Темно-серые тыны, заборчики, частоколы, сарайчики и хаты хутора, опоясанные под самые стрехи будыльями кукурузы и вымолоченными снопами, так прочно укоренились, вросли в жирный чернозем, что я почувствовал: стоит мне на минутку остановиться посреди улочки, как и я тоже начну врастать в пакульскую землю. Харлан иногда наведывался на свой хутор, но всегда лишь на несколько часов, ночевать никогда не оставался. Петро тоже был исполнен мистического недоверия к пакульскому вязкому чернозему, словно боялся врасти в него и уже не выбраться: «Хотя один раз в три месяца мне нужно взглянуть на Пакуль, убедиться, что он еще есть, и есть хуторок на краю Пакуля, есть околица Пакуля — Рог, где я родился, и есть по ту сторону болота лес, в котором живет, по теткиным рассказам, нечистая сила. Мой Пакуль — это единственная иллюзия, которую я себе позволяю. Но сумерек в Пакуле я боюсь — черт знает что лезет в голову, мы ведь с тобой, Шишига, хоть ты и притулился сызмальства к городу, на бесчисленное множество поколений в глубину — полещуки, лесные люди…»
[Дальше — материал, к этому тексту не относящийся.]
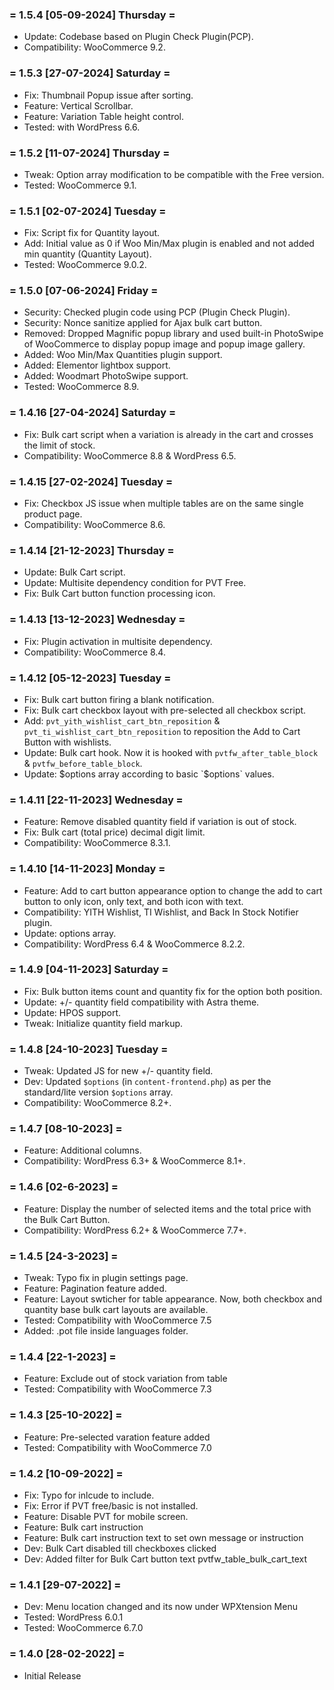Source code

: ### = 1.5.4 [05-09-2024] Thursday =
* Update: Codebase based on Plugin Check Plugin(PCP).
* Compatibility: WooCommerce 9.2.

### = 1.5.3 [27-07-2024] Saturday =
* Fix: Thumbnail Popup issue after sorting.
* Feature: Vertical Scrollbar.
* Feature: Variation Table height control.
* Tested: with WordPress 6.6.

### = 1.5.2 [11-07-2024] Thursday =
* Tweak: Option array modification to be compatible with the Free version.
* Tested: WooCommerce 9.1.

### = 1.5.1 [02-07-2024] Tuesday =
* Fix: Script fix for Quantity layout.
* Add: Initial value as 0 if Woo Min/Max plugin is enabled and not added min quantity (Quantity Layout).
* Tested: WooCommerce 9.0.2.

### = 1.5.0 [07-06-2024] Friday =
* Security: Checked plugin code using PCP (Plugin Check Plugin).
* Security: Nonce sanitize applied for Ajax bulk cart button.
* Removed: Dropped Magnific popup library and used built-in PhotoSwipe of WooCommerce to display popup image and popup image gallery.
* Added: Woo Min/Max Quantities plugin support.
* Added: Elementor lightbox support.
* Added: Woodmart PhotoSwipe support.
* Tested: WooCommerce 8.9.

### = 1.4.16 [27-04-2024] Saturday =
* Fix: Bulk cart script when a variation is already in the cart and crosses the limit of stock.
* Compatibility: WooCommerce 8.8 & WordPress 6.5.

### = 1.4.15 [27-02-2024] Tuesday =
* Fix: Checkbox JS issue when multiple tables are on the same single product page.
* Compatibility: WooCommerce 8.6.

### = 1.4.14 [21-12-2023] Thursday =
* Update: Bulk Cart script.
* Update: Multisite dependency condition for PVT Free.
* Fix: Bulk Cart button function processing icon.

### = 1.4.13 [13-12-2023] Wednesday =
* Fix: Plugin activation in multisite dependency.
* Compatibility: WooCommerce 8.4.

### = 1.4.12 [05-12-2023] Tuesday =
* Fix: Bulk cart button firing a blank notification.
* Fix: Bulk cart checkbox layout with pre-selected all checkbox script.
* Add: `pvt_yith_wishlist_cart_btn_reposition` & `pvt_ti_wishlist_cart_btn_reposition` to reposition the Add to Cart Button with wishlists.
* Update: Bulk cart hook. Now it is hooked with `pvtfw_after_table_block` & `pvtfw_before_table_block`.
* Update: $options array according to basic `$options` values.

### = 1.4.11 [22-11-2023] Wednesday =
* Feature: Remove disabled quantity field if variation is out of stock.
* Fix: Bulk cart (total price) decimal digit limit.
* Compatibility: WooCommerce 8.3.1.

### = 1.4.10 [14-11-2023] Monday =
* Feature: Add to cart button appearance option to change the add to cart button to only icon, only text, and both icon with text.
* Compatibility: YITH Wishlist, TI Wishlist, and Back In Stock Notifier plugin.
* Update: options array.
* Compatibility: WordPress 6.4 & WooCommerce 8.2.2.

### = 1.4.9 [04-11-2023] Saturday =
* Fix: Bulk button items count and quantity fix for the option both position.
* Update: +/- quantity field compatibility with Astra theme.
* Update: HPOS support.
* Tweak: Initialize quantity field markup.

### = 1.4.8 [24-10-2023] Tuesday =
* Tweak: Updated JS for new +/- quantity field.
* Dev: Updated `$options` (in `content-frontend.php`) as per the standard/lite version `$options` array.
* Compatibility: WooCommerce 8.2+.

### = 1.4.7 [08-10-2023] =
* Feature: Additional columns.
* Compatibility: WordPress 6.3+ & WooCommerce 8.1+.

### = 1.4.6 [02-6-2023] =
* Feature: Display the number of selected items and the total price with the Bulk Cart Button.
* Compatibility: WordPress 6.2+ & WooCommerce 7.7+.

### = 1.4.5 [24-3-2023] =
* Tweak: Typo fix in plugin settings page.
* Feature: Pagination feature added.
* Feature: Layout swticher for table appearance. Now, both checkbox and quantity base bulk cart layouts are available.
* Tested: Compatibility with WooCommerce 7.5
* Added: .pot file inside languages folder.

### = 1.4.4 [22-1-2023] =
* Feature: Exclude out of stock variation from table
* Tested: Compatibility with WooCommerce 7.3

### = 1.4.3 [25-10-2022] =
* Feature: Pre-selected varation feature added
* Tested: Compatibility with WooCommerce 7.0

### = 1.4.2 [10-09-2022] =
* Fix: Typo for inlcude to include. 
* Fix: Error if PVT free/basic is not installed. 
* Feature: Disable PVT for mobile screen.
* Feature: Bulk cart instruction
* Feature: Bulk cart instruction text to set own message or instruction
* Dev: Bulk Cart disabled till checkboxes clicked
* Dev: Added filter for Bulk Cart button text pvtfw_table_bulk_cart_text

### = 1.4.1 [29-07-2022] =
* Dev: Menu location changed and its now under WPXtension Menu
* Tested: WordPress 6.0.1
* Tested: WooCommerce 6.7.0

### = 1.4.0 [28-02-2022] =
* Initial Release
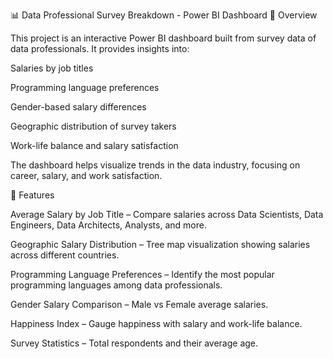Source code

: 📊 Data Professional Survey Breakdown - Power BI Dashboard
📌 Overview

This project is an interactive Power BI dashboard built from survey data of data professionals.
It provides insights into:

Salaries by job titles

Programming language preferences

Gender-based salary differences

Geographic distribution of survey takers

Work-life balance and salary satisfaction

The dashboard helps visualize trends in the data industry, focusing on career, salary, and work satisfaction.

🚀 Features

Average Salary by Job Title – Compare salaries across Data Scientists, Data Engineers, Data Architects, Analysts, and more.

Geographic Salary Distribution – Tree map visualization showing salaries across different countries.

Programming Language Preferences – Identify the most popular programming languages among data professionals.

Gender Salary Comparison – Male vs Female average salaries.

Happiness Index – Gauge happiness with salary and work-life balance.

Survey Statistics – Total respondents and their average age.

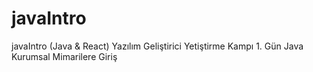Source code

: # javaIntro
javaIntro (Java &amp; React) Yazılım Geliştirici Yetiştirme Kampı 1. Gün Java Kurumsal Mimarilere Giriş
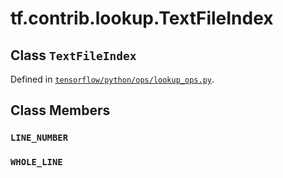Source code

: <div itemscope itemtype="http://developers.google.com/ReferenceObject">
<meta itemprop="name" content="tf.contrib.lookup.TextFileIndex" />
<meta itemprop="property" content="LINE_NUMBER"/>
<meta itemprop="property" content="WHOLE_LINE"/>
</div>

# tf.contrib.lookup.TextFileIndex

## Class `TextFileIndex`





Defined in [`tensorflow/python/ops/lookup_ops.py`](https://www.tensorflow.org/code/tensorflow/python/ops/lookup_ops.py).



## Class Members

<h3 id="LINE_NUMBER"><code>LINE_NUMBER</code></h3>

<h3 id="WHOLE_LINE"><code>WHOLE_LINE</code></h3>

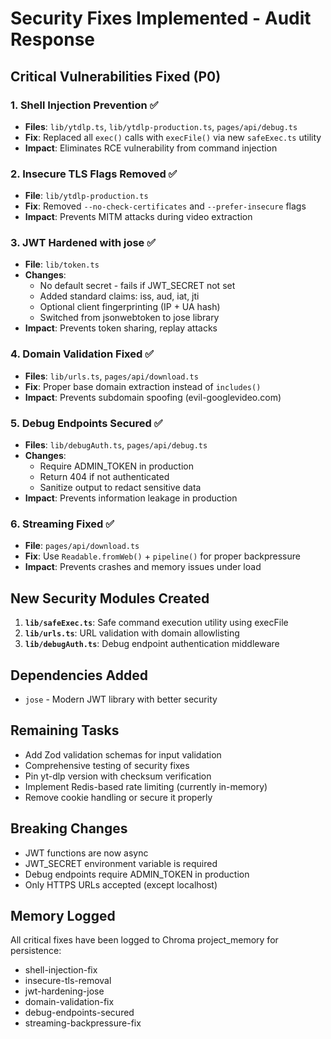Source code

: # Security Fixes Implemented - Audit Response

## Critical Vulnerabilities Fixed (P0)

### 1. Shell Injection Prevention ✅
- **Files**: `lib/ytdlp.ts`, `lib/ytdlp-production.ts`, `pages/api/debug.ts`
- **Fix**: Replaced all `exec()` calls with `execFile()` via new `safeExec.ts` utility
- **Impact**: Eliminates RCE vulnerability from command injection

### 2. Insecure TLS Flags Removed ✅
- **File**: `lib/ytdlp-production.ts`
- **Fix**: Removed `--no-check-certificates` and `--prefer-insecure` flags
- **Impact**: Prevents MITM attacks during video extraction

### 3. JWT Hardened with jose ✅
- **File**: `lib/token.ts`
- **Changes**:
  - No default secret - fails if JWT_SECRET not set
  - Added standard claims: iss, aud, iat, jti
  - Optional client fingerprinting (IP + UA hash)
  - Switched from jsonwebtoken to jose library
- **Impact**: Prevents token sharing, replay attacks

### 4. Domain Validation Fixed ✅
- **Files**: `lib/urls.ts`, `pages/api/download.ts`
- **Fix**: Proper base domain extraction instead of `includes()`
- **Impact**: Prevents subdomain spoofing (evil-googlevideo.com)

### 5. Debug Endpoints Secured ✅
- **Files**: `lib/debugAuth.ts`, `pages/api/debug.ts`
- **Changes**:
  - Require ADMIN_TOKEN in production
  - Return 404 if not authenticated
  - Sanitize output to redact sensitive data
- **Impact**: Prevents information leakage in production

### 6. Streaming Fixed ✅
- **File**: `pages/api/download.ts`
- **Fix**: Use `Readable.fromWeb()` + `pipeline()` for proper backpressure
- **Impact**: Prevents crashes and memory issues under load

## New Security Modules Created

1. **`lib/safeExec.ts`**: Safe command execution utility using execFile
2. **`lib/urls.ts`**: URL validation with domain allowlisting
3. **`lib/debugAuth.ts`**: Debug endpoint authentication middleware

## Dependencies Added
- `jose` - Modern JWT library with better security

## Remaining Tasks
- Add Zod validation schemas for input validation
- Comprehensive testing of security fixes
- Pin yt-dlp version with checksum verification
- Implement Redis-based rate limiting (currently in-memory)
- Remove cookie handling or secure it properly

## Breaking Changes
- JWT functions are now async
- JWT_SECRET environment variable is required
- Debug endpoints require ADMIN_TOKEN in production
- Only HTTPS URLs accepted (except localhost)

## Memory Logged
All critical fixes have been logged to Chroma project_memory for persistence:
- shell-injection-fix
- insecure-tls-removal
- jwt-hardening-jose
- domain-validation-fix
- debug-endpoints-secured
- streaming-backpressure-fix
Туфли скользили по буракам, ломали сочно хрустевшую ботву. Посреди грядки медленно выпрямилась закутанная в платки женская фигура. Я узнал Петрову тетку.

— А я копаюсь в земле да и думаю: кто же это к нам идет? — У ног Харланихи стояла корзина с розовой, в черных земляных полосах, морковью.

— Деньги вам привез. — Я передохнул. — Мне Петрову квартиру отдали, так я сам за мебель и заплачу. Триста рублей. Гарнитур он брал в кредит, и лишь триста выплатил. Кредитное письмо я на себя перепишу.

— Ой, сыночек, что уже нам те деньги, коли нашего Петруся нет… — Она сухими, вылинявшими глазами смотрела мимо меня. — Лишь для него и жили.

Я помолчал для приличия, потом вынул деньги, отсчитал, положил в черную ладонь Харланихи.

— Я сам за Петром тоскую, как за родным братом… Но нужно жить. — Еще помолчал и добавил: — Побегу, я на минутку: был в Мрине, дай заскочу, думаю. Возле овчарни меня машина ждет. Еще сегодня в Киев нужно успеть. Служба.

— Иди, сынок, иди. Пусть хоть тебе хорошо будет. Так вы с Петром чем-то схожи вроде: как гляну на тебя — сердце заходится.

Я поспешно опустил голову и пошел с огорода. Уже отойдя, сказал:

— Сколько ни плачь, не вернешь теперь.

— Да и я своей сестре так говорю… Бог дает, бог и берет. А она не слушает. Сказал председатель по радио, чтоб бураки до воскресенья выкопать, и старых и малых просили, — а кто копать будет, того в воскресенье городскими автобусами повезут в тиатры. Так и она на бураки подалась. А что ж, поеду и я с людьми в город, говорит, в церковь схожу, свечечку за Петрову душу поставлю. Кажется все ей, что Петрусева душа по свету до сих пор бродит, покоя не знает…

С погреба на нас с любопытством поглядывал серый, с рыжими подпалинами котенок. «Пакульский кот, — растроганно подумал я. — Широкая скуластая мордочка, узкие глаза. Характерный полещук…

— Возьму этого котика в Киев, — сказал неожиданно. — Пусть еще городской жизни попробует.

— А бери, если он тебе нужен. Кошка вон уже снова брюхатая ходит. Сестра хотела этих утопить, а я ей говорю: пусть растут, все-таки что-то живое под ногами крутится, мо’ кому и приглянется котик…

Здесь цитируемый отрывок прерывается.